We also study the typical depths of DFGs, again using the CHStone benchmark suite. We profile the maximum number of DFG nodes needed to be traversed before reaching a target variable, as well as the maximum number of nodes needed to be traversed from the target variable to reach a leaf node of the DFG. Figs. 4 and 5 show the distribution of these numbers, respectively. These two figures represent the upper bound on the number of DFG levels to examine above and below a target variable in order to capture all changes in the bitwidth for the CHStone benchmarks. In our experimental study, we choose a depth of 5 for both the transitive fanins ( $D_{in} = 5$ ) and transitive fanouts ( $D_{out} = 5$ ), empirically determined to produce reasonable results. Given fixed parameters of fanin connectivity ( $C_{in}$ ), fanin depth ( $D_{in}$ ), fanout connectivity ( $C_{out}$ ), and fanout depth ( $D_{out}$ ), the maximum size of the DFG window is ( $\sum_{i=1}^{D_{in}} C_{in}^{i}$ ) + ( $\sum_{i=1}^{D_{out}} C_{out}^{i}$ ) + 1 nodes,



Fig. 6: An example of mapping a DFG to an image with  $C_{in} = C_{out} = 3$  and  $D_{in} = D_{out} = 2$ .

where the 1 is the target variable itself.
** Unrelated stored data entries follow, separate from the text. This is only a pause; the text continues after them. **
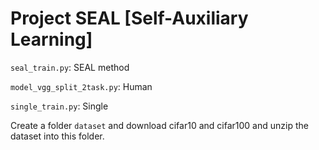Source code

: # Project SEAL [Self-Auxiliary Learning]

`seal_train.py`: SEAL method

`model_vgg_split_2task.py`: Human

`single_train.py`: Single


Create a folder `dataset` and download cifar10 and cifar100 and unzip the dataset into this folder.

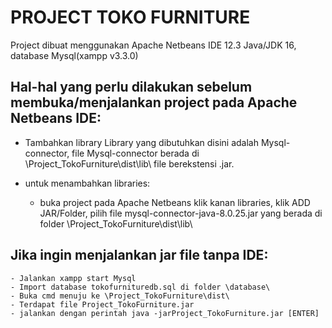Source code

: # PROJECT TOKO FURNITURE


Project dibuat menggunakan Apache Netbeans IDE 12.3 Java/JDK 16, database Mysql(xampp v3.3.0)

## Hal-hal yang perlu dilakukan sebelum membuka/menjalankan project pada Apache Netbeans IDE:
   * Tambahkan library
       Library yang dibutuhkan disini adalah Mysql-connector,
       file Mysql-connector berada di \Project_TokoFurniture\dist\lib\ 
       file berekstensi .jar.
       
   * untuk menambahkan libraries: 
        - buka project pada Apache Netbeans klik kanan libraries,
          klik ADD JAR/Folder, pilih file mysql-connector-java-8.0.25.jar
          yang berada di folder \Project_TokoFurniture\dist\lib\

## Jika ingin menjalankan jar file tanpa IDE:

    - Jalankan xampp start Mysql
    - Import database tokofurnituredb.sql di folder \database\
    - Buka cmd menuju ke \Project_TokoFurniture\dist\
    - Terdapat file Project_TokoFurniture.jar
    - jalankan dengan perintah java -jarProject_TokoFurniture.jar [ENTER] 
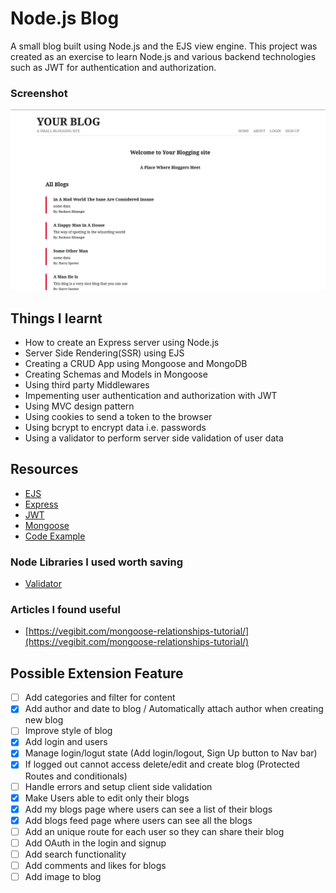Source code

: # Node.js Blog

A small blog built using Node.js and the EJS view engine. This project was created as an exercise to learn Node.js and various backend technologies such as JWT for authentication and authorization.

### Screenshot

![Blog Screenshot](./public/Screenshot-blog.png)

## Things I learnt

- How to create an Express server using Node.js
- Server Side Rendering(SSR) using EJS
- Creating a CRUD App using Mongoose and MongoDB
- Creating Schemas and Models in Mongoose
- Using third party Middlewares
- Impementing user authentication and authorization with JWT
- Using MVC design pattern
- Using cookies to send a token to the browser
- Using bcrypt to encrypt data i.e. passwords
- Using a validator to perform server side validation of user data

## Resources

- [EJS](https://ejs.co/)
- [Express](https://expressjs.com/)
- [JWT](https://jwt.io/introduction)
- [Mongoose](https://mongoosejs.com/docs/index.html)
- [Code Example](https://github.com/iamshaunjp/node-express-jwt-auth/tree/lesson-18)

### Node Libraries I used worth saving

- [Validator](https://www.npmjs.com/package/validator)

### Articles I found useful

- [https://vegibit.com/mongoose-relationships-tutorial/](https://vegibit.com/mongoose-relationships-tutorial/)

## Possible Extension Feature

- [ ] Add categories and filter for content
- [x] Add author and date to blog / Automatically attach author when creating new blog
- [ ] Improve style of blog
- [x] Add login and users
- [x] Manage login/logut state (Add login/logout, Sign Up button to Nav bar) 
- [x] If logged out cannot access delete/edit and create blog (Protected Routes and conditionals)
- [ ] Handle errors and setup client side validation
- [x] Make Users able to edit only their blogs
- [x] Add my blogs page where users can see a list of their blogs
- [x] Add blogs feed page where users can see all the blogs
- [ ] Add an unique route for each user so they can share their blog
- [ ] Add OAuth in the login and signup
- [ ] Add search functionality
- [ ] Add comments and likes for blogs
- [ ] Add image to blog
We now introduce our spatial DFG representation that maps a DFG window to an image, which is best explained visually using an example. Fig. 6 shows a DFG and its corresponding spatial representation (image) with  $C_{in} = C_{out} = 3$  and  $D_{in} = D_{out} = 2$ . In this case, node d is the target variable (shown shaded). All pixels in the middle row of the image are assigned to node d. Rows above the target variable correspond to DFG nodes in the transitive fanin of the target variable; rows below the target variable correspond to DFG nodes in the transitive fanout of the target variable. On the fanin side, pixels directly above a node in the row above are partitioned into  $C_{in}$  sections, holding up to  $C_{in}$  operands of the node. d has two operands, c and b, appearing above d in the image, each occupying three pixels. c has two operands, a and b, represented by one pixel each in the top row. The bottom half of the image represents d's transitive fanout in a similar way.
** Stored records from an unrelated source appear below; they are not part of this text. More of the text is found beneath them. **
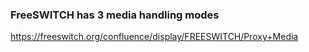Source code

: ###  FreeSWITCH has 3 media handling modes

https://freeswitch.org/confluence/display/FREESWITCH/Proxy+Media
 
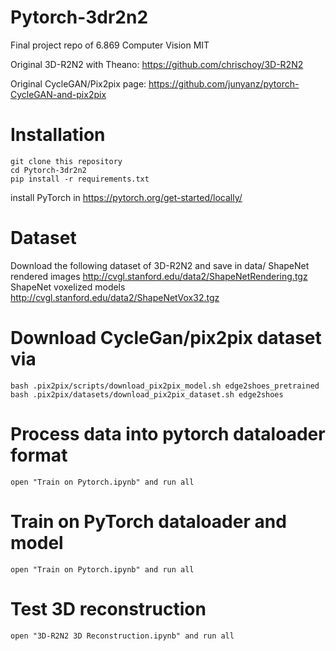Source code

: # Pytorch-3dr2n2
Final project repo of 6.869 Computer Vision MIT

Original 3D-R2N2 with Theano: https://github.com/chrischoy/3D-R2N2

Original CycleGAN/Pix2pix page: https://github.com/junyanz/pytorch-CycleGAN-and-pix2pix

# Installation

	git clone this repository
	cd Pytorch-3dr2n2
	pip install -r requirements.txt
install PyTorch in https://pytorch.org/get-started/locally/

# Dataset
Download the following dataset of 3D-R2N2 and save in data/
ShapeNet rendered images http://cvgl.stanford.edu/data2/ShapeNetRendering.tgz
ShapeNet voxelized models http://cvgl.stanford.edu/data2/ShapeNetVox32.tgz

# Download CycleGan/pix2pix dataset via
	bash .pix2pix/scripts/download_pix2pix_model.sh edge2shoes_pretrained
	bash .pix2pix/datasets/download_pix2pix_dataset.sh edge2shoes

# Process data into pytorch dataloader format
	open "Train on Pytorch.ipynb" and run all

# Train on PyTorch dataloader and model
	open "Train on Pytorch.ipynb" and run all

# Test 3D reconstruction
	open "3D-R2N2 3D Reconstruction.ipynb" and run all
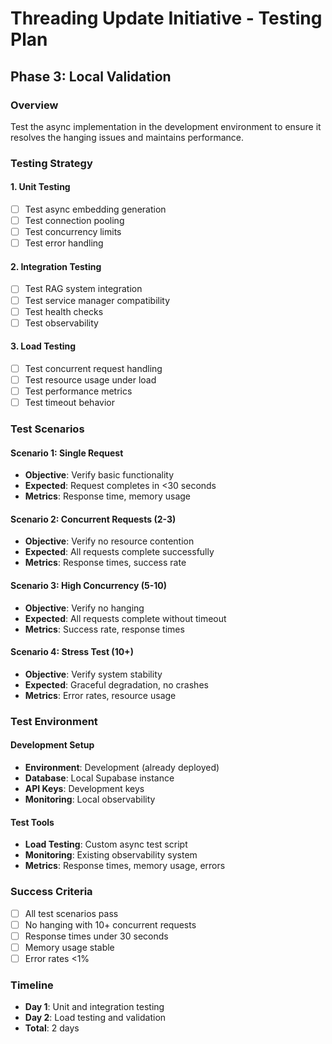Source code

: # Threading Update Initiative - Testing Plan

## Phase 3: Local Validation

### Overview
Test the async implementation in the development environment to ensure it resolves the hanging issues and maintains performance.

### Testing Strategy

#### 1. Unit Testing
- [ ] Test async embedding generation
- [ ] Test connection pooling
- [ ] Test concurrency limits
- [ ] Test error handling

#### 2. Integration Testing
- [ ] Test RAG system integration
- [ ] Test service manager compatibility
- [ ] Test health checks
- [ ] Test observability

#### 3. Load Testing
- [ ] Test concurrent request handling
- [ ] Test resource usage under load
- [ ] Test performance metrics
- [ ] Test timeout behavior

### Test Scenarios

#### Scenario 1: Single Request
- **Objective**: Verify basic functionality
- **Expected**: Request completes in <30 seconds
- **Metrics**: Response time, memory usage

#### Scenario 2: Concurrent Requests (2-3)
- **Objective**: Verify no resource contention
- **Expected**: All requests complete successfully
- **Metrics**: Response times, success rate

#### Scenario 3: High Concurrency (5-10)
- **Objective**: Verify no hanging
- **Expected**: All requests complete without timeout
- **Metrics**: Success rate, response times

#### Scenario 4: Stress Test (10+)
- **Objective**: Verify system stability
- **Expected**: Graceful degradation, no crashes
- **Metrics**: Error rates, resource usage

### Test Environment

#### Development Setup
- **Environment**: Development (already deployed)
- **Database**: Local Supabase instance
- **API Keys**: Development keys
- **Monitoring**: Local observability

#### Test Tools
- **Load Testing**: Custom async test script
- **Monitoring**: Existing observability system
- **Metrics**: Response times, memory usage, errors

### Success Criteria

- [ ] All test scenarios pass
- [ ] No hanging with 10+ concurrent requests
- [ ] Response times under 30 seconds
- [ ] Memory usage stable
- [ ] Error rates <1%

### Timeline

- **Day 1**: Unit and integration testing
- **Day 2**: Load testing and validation
- **Total**: 2 days
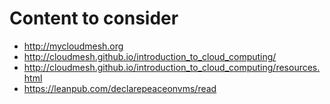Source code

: 
# Content to consider

* http://mycloudmesh.org
* http://cloudmesh.github.io/introduction_to_cloud_computing/
* http://cloudmesh.github.io/introduction_to_cloud_computing/resources.html
* https://leanpub.com/declarepeaceonvms/read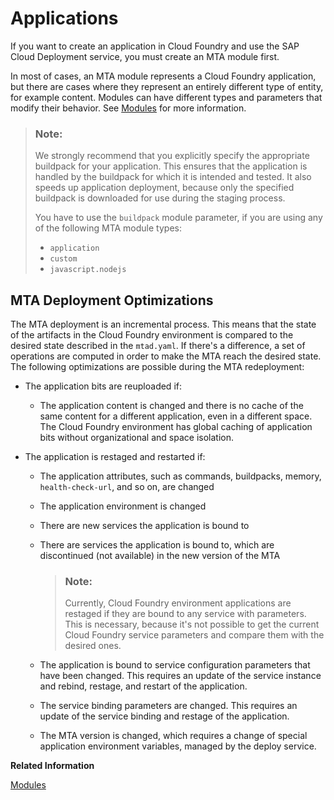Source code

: <!-- loio05402110821742479725338cc8d7fe8c -->

# Applications

If you want to create an application in Cloud Foundry and use the SAP Cloud Deployment service, you must create an MTA module first.

In most of cases, an MTA module represents a Cloud Foundry application, but there are cases where they represent an entirely different type of entity, for example content. Modules can have different types and parameters that modify their behavior. See [Modules](modules-177d34d.md) for more information.

> ### Note:  
> We strongly recommend that you explicitly specify the appropriate buildpack for your application. This ensures that the application is handled by the buildpack for which it is intended and tested. It also speeds up application deployment, because only the specified buildpack is downloaded for use during the staging process.
> 
> You have to use the `buildpack` module parameter, if you are using any of the following MTA module types:
> 
> -   `application`
> -   `custom`
> -   `javascript.nodejs`



<a name="loio05402110821742479725338cc8d7fe8c__section_spx_wx5_jgb"/>

## MTA Deployment Optimizations

The MTA deployment is an incremental process. This means that the state of the artifacts in the Cloud Foundry environment is compared to the desired state described in the `mtad.yaml`. If there's a difference, a set of operations are computed in order to make the MTA reach the desired state. The following optimizations are possible during the MTA redeployment:

-   The application bits are reuploaded if:
    -   The application content is changed and there is no cache of the same content for a different application, even in a different space. The Cloud Foundry environment has global caching of application bits without organizational and space isolation.

-   The application is restaged and restarted if:
    -   The application attributes, such as commands, buildpacks, memory, `health-check-url`, and so on, are changed
    -   The application environment is changed
    -   There are new services the application is bound to
    -   There are services the application is bound to, which are discontinued \(not available\) in the new version of the MTA

        > ### Note:  
        > Currently, Cloud Foundry environment applications are restaged if they are bound to any service with parameters. This is necessary, because it's not possible to get the current Cloud Foundry service parameters and compare them with the desired ones.

    -   The application is bound to service configuration parameters that have been changed. This requires an update of the service instance and rebind, restage, and restart of the application.
    -   The service binding parameters are changed. This requires an update of the service binding and restage of the application.
    -   The MTA version is changed, which requires a change of special application environment variables, managed by the deploy service.


**Related Information**  


[Modules](modules-177d34d.md "The modules section of the deployment descriptor lists the deployable parts contained in the MTA deployment archive.")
Given the above spatial mapping of the DFG nodes to pixels in the image, we choose three pieces of information about each DFG node to encode into the three channels of the image: 1) the original bitwidth of each variable, 2) the number of bits reduced as a result of reducing the target variable's width, and 3) the type of operation (e.g. add, mul, etc.) represented numerically as an opcode. Regarding channel 3, the numerical opcode we use for each operation type corresponds to the operation's typical area consumption (i.e. we use higher opcodes for large-area operations such as division). As we will show in our experimental study, this spatial representation contains enough information for the CNN to learn/extract features and distinguish between bitwidth reductions that are favourable vs. unfavourable to area.
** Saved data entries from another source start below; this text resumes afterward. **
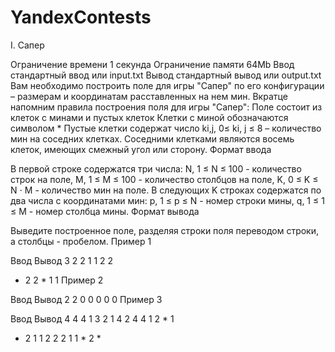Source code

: # YandexContests
I. Сапер

Ограничение времени	1 секунда
Ограничение памяти	64Mb
Ввод	стандартный ввод или input.txt
Вывод	стандартный вывод или output.txt
Вам необходимо построить поле для игры "Сапер" по его конфигурации – размерам и координатам расставленных на нем мин.
Вкратце напомним правила построения поля для игры "Сапер":
Поле состоит из клеток с минами и пустых клеток
Клетки с миной обозначаются символом *
Пустые клетки содержат число ki,j, 0≤ ki, j ≤ 8 – количество мин на соседних клетках. Соседними клетками являются восемь клеток, имеющих смежный угол или сторону.
Формат ввода

В первой строке содержатся три числа: N, 1 ≤ N ≤ 100 - количество строк на поле, M, 1 ≤ M ≤ 100 - количество столбцов на поле, K, 0 ≤ K ≤ N ⋅ M - количество мин на поле.
В следующих K строках содержатся по два числа с координатами мин: p, 1 ≤ p ≤ N - номер строки мины, q, 1 ≤ 1 ≤ M - номер столбца мины.
Формат вывода

Выведите построенное поле, разделяя строки поля переводом строки, а столбцы - пробелом.
Пример 1

Ввод	Вывод
3 2 2
1 1
2 2
* 2
2 *
1 1
Пример 2

Ввод	Вывод
2 2 0
0 0
0 0
Пример 3

Ввод	Вывод
4 4 4
1 3
2 1
4 2
4 4
1 2 * 1 
* 2 1 1 
2 2 2 1 
1 * 2 * 
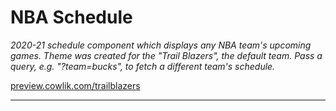 # NBA Schedule

_2020-21 schedule component which displays any NBA team's upcoming games. Theme was created for the "Trail Blazers", the default team. Pass a query, e.g. "?team=bucks", to fetch a different team's schedule._

[preview.cowlik.com/trailblazers](http://preview.cowlik.com/trailblazers)

---
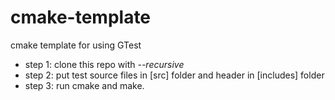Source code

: # cmake-template

cmake template for using GTest

- step 1: clone this repo with *--recursive*
- step 2: put test source files in [src] folder and header in [includes] folder
- step 3: run cmake and make.
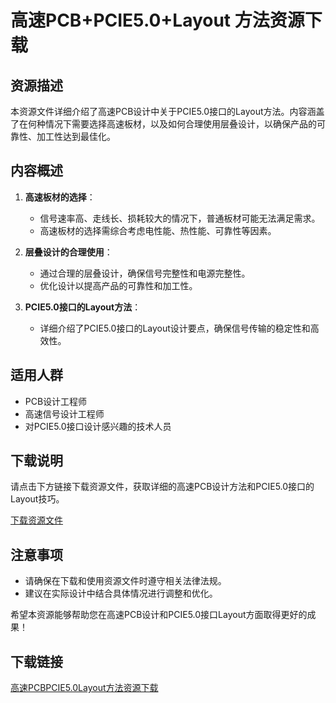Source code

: # 高速PCB+PCIE5.0+Layout 方法资源下载

## 资源描述

本资源文件详细介绍了高速PCB设计中关于PCIE5.0接口的Layout方法。内容涵盖了在何种情况下需要选择高速板材，以及如何合理使用层叠设计，以确保产品的可靠性、加工性达到最佳化。

## 内容概述

1. **高速板材的选择**：
   - 信号速率高、走线长、损耗较大的情况下，普通板材可能无法满足需求。
   - 高速板材的选择需综合考虑电性能、热性能、可靠性等因素。

2. **层叠设计的合理使用**：
   - 通过合理的层叠设计，确保信号完整性和电源完整性。
   - 优化设计以提高产品的可靠性和加工性。

3. **PCIE5.0接口的Layout方法**：
   - 详细介绍了PCIE5.0接口的Layout设计要点，确保信号传输的稳定性和高效性。

## 适用人群

- PCB设计工程师
- 高速信号设计工程师
- 对PCIE5.0接口设计感兴趣的技术人员

## 下载说明

请点击下方链接下载资源文件，获取详细的高速PCB设计方法和PCIE5.0接口的Layout技巧。

[下载资源文件](#)

## 注意事项

- 请确保在下载和使用资源文件时遵守相关法律法规。
- 建议在实际设计中结合具体情况进行调整和优化。

希望本资源能够帮助您在高速PCB设计和PCIE5.0接口Layout方面取得更好的成果！

## 下载链接

[高速PCBPCIE5.0Layout方法资源下载](https://pan.quark.cn/s/329d08a2c8e9)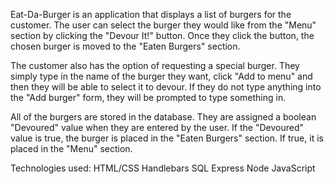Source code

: Eat-Da-Burger is an application that displays a list of burgers for the customer.  The user can select the burger they would like from the "Menu" section by clicking the "Devour It!" button.  Once they click the button, the chosen burger is moved to the "Eaten Burgers" section.  

The customer also has the option of requesting a special burger.  They simply type in the name of the burger they want, click "Add to menu" and then they will be able to select it to devour.  If they do not type anything into the "Add burger" form, they will be prompted to type something in.

All of the burgers are stored in the database.  They are assigned a boolean "Devoured" value when they are entered by the user.  If the "Devoured" value is true, the burger is placed in the "Eaten Burgers" section.  If true, it is placed in the "Menu" section.

Technologies used:
HTML/CSS
Handlebars
SQL
Express
Node
JavaScript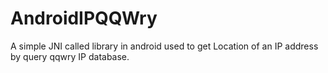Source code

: AndroidIPQQWry
==============

A simple JNI called library in android used to get Location of an IP address by query qqwry IP database.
#### VI. EXPERIMENTAL STUDY

## A. Methodology

To evaluate the effectiveness of Sensei, we train the CNNbased predictor with data points from the CHStone benchmark suite [6], comprising applications from a variety of domains, including media processing, security and microprocessor simulation. Ten out of twelve of the CHStone benchmarks are included in this study; adpcm and jpeg are omitted since they require more DSP blocks than available on the Altera Cyclone V device we target. For every benchmark in CHStone, we enumerate all IR variables that correspond to a C program variable. For each such IR variable, we generate variants of the benchmark by reducing the width of the IR variable to each of these values: 1, 2, 4, 8, 12, 16, 20, 24, 28, 32, 40, 48, 56, and 64 bits, up to the variable's original width.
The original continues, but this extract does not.